Irish Bingo Lingo

This week I had my third lunchtime Irish language class during which, among a few other things, we learned about numbers (just 1-10 so far). After some practice in pronunciation, we then had some practice in comprehension by playing Bingo in Irish. Out of interest I’ve put up the Irish numbers along with their counterparts in Welsh for reasons which will become clear:

The first thing to note is the presence of the particle “a” in front of the number in Irish. This is a consequence of something I didn’t know about before taking this course. In Irish there are different ways of using numbers depending on whether you’re using them just as numbers (in which case you put the “a” in front) or if you’re using them to denote a quantity of things or people (in which cases you don’t put the “a” in front but have to use a particular grammatical construction involving the thing being counted). Numbers in Irish are not used simply as adjectives, as in for example English. That’s not how it works in any other language I know. So far we haven’t been taught about these other counting systems so I can’t say any more.

The second thing concerns the similarity of these numbers to those in many other European languages, which is not surprising since they share an Indo-European origin. Integers are such basic things that they are embedded at a very deep level in languages. The Irish numbers resemble those in French particularly strongly. This may be a consequence of modern Irish being influenced by Norman French or may just be evidence of the common root.

Notice the comparison with Welsh, however, which gives very clear evidence of the ancient mutation that led to the distinct language branches of p-Celtic and q-Celtic.
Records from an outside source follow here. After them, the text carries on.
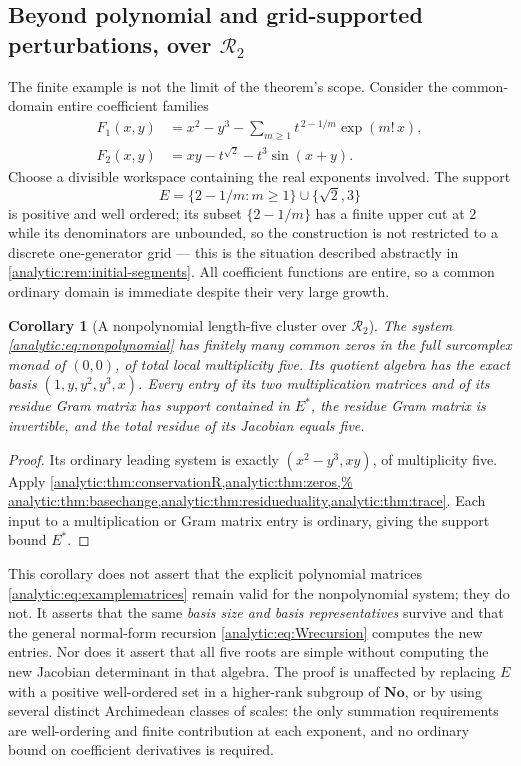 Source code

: \documentclass[11pt,letterpaper]{article}
\newtheorem{corollary}[theorem]{Corollary}
\theoremstyle{definition}
\theoremstyle{remark}
\newcommand{\No}{\mathbf{No}}
\newcommand{\RR}{\mathscr R}
\numberwithin{equation}{section}
\begin{document}
\subsection{Beyond polynomial and grid-supported perturbations, over
$\RR_2$}\label{analytic:subsec:nonpolynomial}
The finite example is not the limit of the theorem's scope. Consider the
common-domain entire coefficient families
\begin{align}\label{analytic:eq:nonpolynomial}
 F_1(x,y)&=x^2-y^3-\sum_{m\ge1}t^{\,2-1/m}\exp(m!\,x),\\
 F_2(x,y)&=xy-t^{\sqrt2}-t^3\sin(x+y).\nonumber
\end{align}
Choose a divisible workspace containing the real exponents involved. The
support
\[
 E=\{2-1/m:m\ge1\}\cup\{\sqrt2,3\}
\]
is positive and well ordered; its subset $\{2-1/m\}$ has a finite upper cut
at $2$ while its denominators are unbounded, so the construction is not
restricted to a discrete one-generator grid --- this is the situation
described abstractly in \cref{analytic:rem:initial-segments}. All
coefficient functions are entire, so a common ordinary domain is immediate
despite their very large growth.

\begin{corollary}[A nonpolynomial length-five cluster over $\RR_2$]
\label{analytic:cor:nonpolynomial}
The system \eqref{analytic:eq:nonpolynomial} has finitely many common zeros
in the full surcomplex monad of $(0,0)$, of total local multiplicity five.
Its quotient algebra has the exact basis $(1,y,y^2,y^3,x)$. Every entry of
its two multiplication matrices and of its residue Gram matrix has support
contained in $E^*$, the residue Gram matrix is invertible, and the total
residue of its Jacobian equals five.
\end{corollary}
\begin{proof}
Its ordinary leading system is exactly $(x^2-y^3,xy)$, of multiplicity five.
Apply \cref{analytic:thm:conservationR,analytic:thm:zeros,%
analytic:thm:basechange,analytic:thm:residueduality,analytic:thm:trace}.
Each input to a multiplication or Gram matrix entry is ordinary, giving the
support bound $E^*$.
\end{proof}

This corollary does not assert that the explicit polynomial matrices
\eqref{analytic:eq:examplematrices} remain valid for the nonpolynomial
system; they do not. It asserts that the same \emph{basis size and basis
representatives} survive and that the general normal-form recursion
\eqref{analytic:eq:Wrecursion} computes the new entries. Nor does it assert
that all five roots are simple without computing the new Jacobian
determinant in that algebra. The proof is unaffected by replacing $E$ with a
positive well-ordered set in a higher-rank subgroup of $\No$, or by using
several distinct Archimedean classes of scales: the only summation
requirements are well-ordering and finite contribution at each exponent, and
no ordinary bound on coefficient derivatives is required.
\end{document}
Look at the number 4. In Irish, this is a ceathair (which is pronounced “a ka-hir”; the t is weakened by the following h) which resembles the French quatre. There is no q in the standard Irish alphabet but the sound is similar. In Welsh we have pedwar which, apart from the initial letter being a “p”, is structurally similar to the Irish version. A similar change in initial consonant happens with the number five.

Anyway I’m enjoying learning Irish. It’s a very interesting challenge. In the rest of the class we learned how to answer questions like What is your name (Cad is ainm duit?) followed by an exercise in giving names to celebrities shown in photographs. I firmly established my status as the Old Fogey of the class in this part, by being unable to identify a person called Shakira who, I’m told, is a popular vocal artiste of some sort.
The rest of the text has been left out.